* _Exercise objective_: Check every line of the data below for "Tesla". Copy each one that has it.

* _Raw data_:
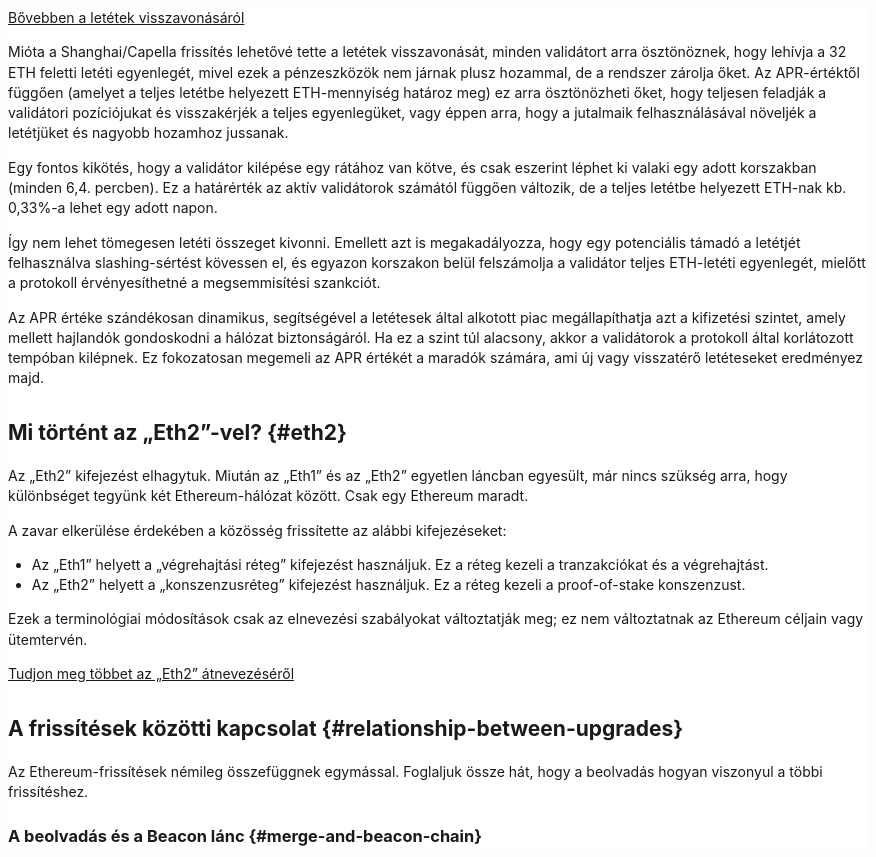 [Bővebben a letétek visszavonásáról](/staking/withdrawals/)

</ExpandableCard>

<ExpandableCard
title="Tévhit: „A Beolvadás után, amikor a visszavonások lehetővé váltak, a letétesek egyszerre ki tudtak lépni.”"
contentPreview="False. Validator exits are rate limited for security reasons.">
Mióta a Shanghai/Capella frissítés lehetővé tette a letétek visszavonását, minden validátort arra ösztönöznek, hogy lehívja a 32 ETH feletti letéti egyenlegét, mivel ezek a pénzeszközök nem járnak plusz hozammal, de a rendszer zárolja őket. Az APR-értéktől függően (amelyet a teljes letétbe helyezett ETH-mennyiség határoz meg) ez arra ösztönözheti őket, hogy teljesen feladják a validátori pozíciójukat és visszakérjék a teljes egyenlegüket, vagy éppen arra, hogy a jutalmaik felhasználásával növeljék a letétjüket és nagyobb hozamhoz jussanak.

Egy fontos kikötés, hogy a validátor kilépése egy rátához van kötve, és csak eszerint léphet ki valaki egy adott korszakban (minden 6,4. percben). Ez a határérték az aktív validátorok számától függően változik, de a teljes letétbe helyezett ETH-nak kb. 0,33%-a lehet egy adott napon.

Így nem lehet tömegesen letéti összeget kivonni. Emellett azt is megakadályozza, hogy egy potenciális támadó a letétjét felhasználva slashing-sértést kövessen el, és egyazon korszakon belül felszámolja a validátor teljes ETH-letéti egyenlegét, mielőtt a protokoll érvényesíthetné a megsemmisítési szankciót.

Az APR értéke szándékosan dinamikus, segítségével a letétesek által alkotott piac megállapíthatja azt a kifizetési szintet, amely mellett hajlandók gondoskodni a hálózat biztonságáról. Ha ez a szint túl alacsony, akkor a validátorok a protokoll által korlátozott tempóban kilépnek. Ez fokozatosan megemeli az APR értékét a maradók számára, ami új vagy visszatérő letéteseket eredményez majd.
</ExpandableCard>

## Mi történt az „Eth2”-vel? {#eth2}

Az „Eth2” kifejezést elhagytuk. Miután az „Eth1” és az „Eth2” egyetlen láncban egyesült, már nincs szükség arra, hogy különbséget tegyünk két Ethereum-hálózat között. Csak egy Ethereum maradt.

A zavar elkerülése érdekében a közösség frissítette az alábbi kifejezéseket:

- Az „Eth1” helyett a „végrehajtási réteg” kifejezést használjuk. Ez a réteg kezeli a tranzakciókat és a végrehajtást.
- Az „Eth2” helyett a „konszenzusréteg” kifejezést használjuk. Ez a réteg kezeli a proof-of-stake konszenzust.

Ezek a terminológiai módosítások csak az elnevezési szabályokat változtatják meg; ez nem változtatnak az Ethereum céljain vagy ütemtervén.

[Tudjon meg többet az „Eth2” átnevezéséről](https://blog.ethereum.org/2022/01/24/the-great-eth2-renaming/)

## A frissítések közötti kapcsolat {#relationship-between-upgrades}

Az Ethereum-frissítések némileg összefüggnek egymással. Foglaljuk össze hát, hogy a beolvadás hogyan viszonyul a többi frissítéshez.

### A beolvadás és a Beacon lánc {#merge-and-beacon-chain}
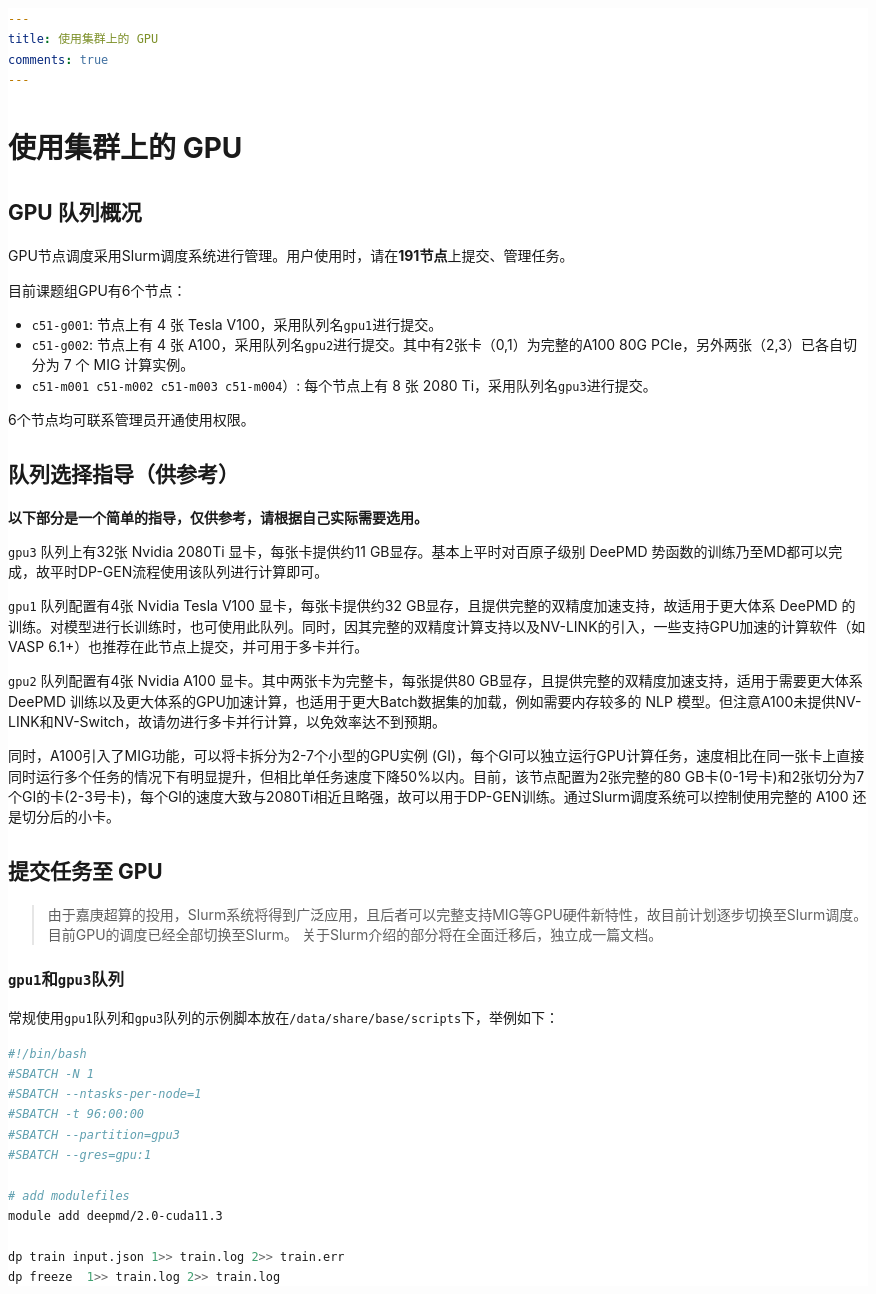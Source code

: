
```yaml
---
title: 使用集群上的 GPU
comments: true
---
```


# 使用集群上的 GPU

## GPU 队列概况

GPU节点调度采用Slurm调度系统进行管理。用户使用时，请在**191节点**上提交、管理任务。

目前课题组GPU有6个节点：

- `c51-g001`: 节点上有 4 张 Tesla V100，采用队列名`gpu1`进行提交。
- `c51-g002`: 节点上有 4 张 A100，采用队列名`gpu2`进行提交。其中有2张卡（0,1）为完整的A100 80G PCIe，另外两张（2,3）已各自切分为 7 个 MIG 计算实例。
- `c51-m001 c51-m002 c51-m003 c51-m004`）: 每个节点上有 8 张 2080 Ti，采用队列名`gpu3`进行提交。

6个节点均可联系管理员开通使用权限。

## 队列选择指导（供参考）

**以下部分是一个简单的指导，仅供参考，请根据自己实际需要选用。**

`gpu3` 队列上有32张 Nvidia 2080Ti 显卡，每张卡提供约11 GB显存。基本上平时对百原子级别 DeePMD 势函数的训练乃至MD都可以完成，故平时DP-GEN流程使用该队列进行计算即可。

`gpu1` 队列配置有4张 Nvidia Tesla V100 显卡，每张卡提供约32 GB显存，且提供完整的双精度加速支持，故适用于更大体系 DeePMD 的训练。对模型进行长训练时，也可使用此队列。同时，因其完整的双精度计算支持以及NV-LINK的引入，一些支持GPU加速的计算软件（如VASP 6.1+）也推荐在此节点上提交，并可用于多卡并行。

`gpu2` 队列配置有4张 Nvidia A100 显卡。其中两张卡为完整卡，每张提供80 GB显存，且提供完整的双精度加速支持，适用于需要更大体系 DeePMD 训练以及更大体系的GPU加速计算，也适用于更大Batch数据集的加载，例如需要内存较多的 NLP 模型。但注意A100未提供NV-LINK和NV-Switch，故请勿进行多卡并行计算，以免效率达不到预期。

同时，A100引入了MIG功能，可以将卡拆分为2-7个小型的GPU实例 (GI)，每个GI可以独立运行GPU计算任务，速度相比在同一张卡上直接同时运行多个任务的情况下有明显提升，但相比单任务速度下降50%以内。目前，该节点配置为2张完整的80 GB卡(0-1号卡)和2张切分为7个GI的卡(2-3号卡)，每个GI的速度大致与2080Ti相近且略强，故可以用于DP-GEN训练。通过Slurm调度系统可以控制使用完整的 A100 还是切分后的小卡。

## 提交任务至 GPU

> 由于嘉庚超算的投用，Slurm系统将得到广泛应用，且后者可以完整支持MIG等GPU硬件新特性，故目前计划逐步切换至Slurm调度。
> 目前GPU的调度已经全部切换至Slurm。
> 关于Slurm介绍的部分将在全面迁移后，独立成一篇文档。

### `gpu1`和`gpu3`队列

常规使用`gpu1`队列和`gpu3`队列的示例脚本放在`/data/share/base/scripts`下，举例如下：

```bash title="deepmd.sub"
#!/bin/bash
#SBATCH -N 1
#SBATCH --ntasks-per-node=1
#SBATCH -t 96:00:00
#SBATCH --partition=gpu3
#SBATCH --gres=gpu:1

# add modulefiles
module add deepmd/2.0-cuda11.3

dp train input.json 1>> train.log 2>> train.err
dp freeze  1>> train.log 2>> train.log
```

* _Problem solution_:
- `c51-g001`: 节点上有 4 张 Tesla V100，采用队列名`gpu1`进行提交。
`gpu1` 队列配置有4张 Nvidia Tesla V100 显卡，每张卡提供约32 GB显存，且提供完整的双精度加速支持，故适用于更大体系 DeePMD 的训练。对模型进行长训练时，也可使用此队列。同时，因其完整的双精度计算支持以及NV-LINK的引入，一些支持GPU加速的计算软件（如VASP 6.1+）也推荐在此节点上提交，并可用于多卡并行。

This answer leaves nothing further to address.